Creating the Training Set and the Test Set

In order to make the program recognize the category of an article, I needed to have a list of articles on which the program would train. So, I first used the 'Import' function on the links of politics and sport categories of several news websites and got their hyperlinks. These hyperlinks included not only the ones of exact articles, but also those of different subsections of the webpage. Since the URLs of the articles included keywords that others did not have, I could check the presence of the keyword in the hyperlinks and could take the ones that had the keyword in them. The following code is an example of the described filtering done on the list of hyperlinks imported from theweek.com ("articles" is the keyword present in the hyperlinks of the articles).

politicsList = Cases[URLlist, a_ /; Part[StringSplit[a, "/"], 4] == "articles"];

After having the links of the articles, I imported them and put in two lists of the categories of politics and sport. I did the same steps for creating another two test lists.

Training the Classifier with Different Methods and Testing

When I had the needed sets, I started training the classifier and testing it; however, its accuracy was very low. I tried training with different methods, such as Markov method and NaiveBayes method, but none of them worked well.

Markov MethodNaiveBayes method

Then, I noticed that the lists of the articles I had imported included other content from the website besides the exact article texts; so, I needed to have a function that would take the body parts of the articles.

Creating a Function that Extracts the Body of the Article

Since the articles were separated from ads and other useless content with multiline whitespace characters, I used a moving average of the percentage of whitespace characters over a 600-character window to estimate what the main body of the article was. After looking at a few plots, I picked a threshold and used this technique on all the articles. The plot of an example article is presented below.

enter image description here

The code of the function that extracts the body of the article is the following.

getBody[testTexts_] := Module[{TestCharList, firstcut, lastcut},
  TestCharList = Map[
     If[
       StringLength[#]  > 600,
       MovingMap[Count[False], StringMatchQ[Characters[#], WhitespaceCharacter], 600],
       ConstantArray[600, StringLength[#]]
     ] &,
     testTexts
  ];
  firstcut = Map[First[FirstPosition[#, x_ /; x > 450, {1}]] &, TestCharList];
  lastcut = MapThread[#1 + First[FirstPosition[Drop[#2, #1], x_ /; x < 450, {Length[#2] - #1}]] &,
  {firstcut, TestCharList}];
  MapThread[StringTake[#1, {#2, #3}] &, {testTexts, firstcut, lastcut}]
]

Retraining the Classifier with the Lists of Exact Bodies of the Articles

After having the getBody function I applied it on training and testing sets.

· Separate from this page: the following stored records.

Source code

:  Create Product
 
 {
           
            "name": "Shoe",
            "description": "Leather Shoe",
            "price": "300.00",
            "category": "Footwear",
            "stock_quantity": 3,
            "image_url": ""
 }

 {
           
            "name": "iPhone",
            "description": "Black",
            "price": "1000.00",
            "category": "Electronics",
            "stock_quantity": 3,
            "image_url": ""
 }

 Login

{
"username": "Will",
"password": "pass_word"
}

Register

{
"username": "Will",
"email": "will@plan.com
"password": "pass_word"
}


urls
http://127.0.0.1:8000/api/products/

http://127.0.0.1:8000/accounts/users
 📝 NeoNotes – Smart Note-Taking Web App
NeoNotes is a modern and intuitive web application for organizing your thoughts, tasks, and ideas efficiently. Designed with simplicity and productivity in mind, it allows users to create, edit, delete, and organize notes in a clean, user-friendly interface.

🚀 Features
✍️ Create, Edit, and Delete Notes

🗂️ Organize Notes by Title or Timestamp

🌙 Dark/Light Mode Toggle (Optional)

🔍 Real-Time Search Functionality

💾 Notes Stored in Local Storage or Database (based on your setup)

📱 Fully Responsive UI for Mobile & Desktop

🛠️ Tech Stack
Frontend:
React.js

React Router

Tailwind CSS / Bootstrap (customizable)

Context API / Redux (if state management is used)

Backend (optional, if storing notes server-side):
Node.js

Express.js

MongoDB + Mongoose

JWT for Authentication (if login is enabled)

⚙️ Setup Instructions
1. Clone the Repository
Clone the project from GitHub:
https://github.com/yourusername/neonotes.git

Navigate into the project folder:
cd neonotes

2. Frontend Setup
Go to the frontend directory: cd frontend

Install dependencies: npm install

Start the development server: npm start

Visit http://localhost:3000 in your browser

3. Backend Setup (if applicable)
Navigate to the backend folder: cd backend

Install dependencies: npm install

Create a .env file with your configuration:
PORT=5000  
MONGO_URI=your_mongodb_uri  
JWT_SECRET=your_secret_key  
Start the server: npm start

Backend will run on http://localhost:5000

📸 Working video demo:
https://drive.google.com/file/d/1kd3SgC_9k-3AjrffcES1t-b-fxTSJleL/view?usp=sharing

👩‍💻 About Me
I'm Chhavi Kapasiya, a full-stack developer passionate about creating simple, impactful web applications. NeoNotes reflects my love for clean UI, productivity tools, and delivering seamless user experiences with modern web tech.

Again, I trained the classifier both with Markov method and with NaiveBayes method. The getBody function helped a lot and the accuracy of the classifier grew significantly. The results of the classifiers of the two methods are shown below. enter image description here enter image description here

Creating the Form

The classifier that used NaiveBayes method had higher accuracy, so I used it when creating the form. The latter includes the title of the project, the description of the program, and a window for inserting the URL of the article. The program takes the URL given by the user, imports the text of the webpage, applies getBody function on it, puts in the classifier, and gives the name of the category right in the page of the form. At the end, I CloudDeployed the form.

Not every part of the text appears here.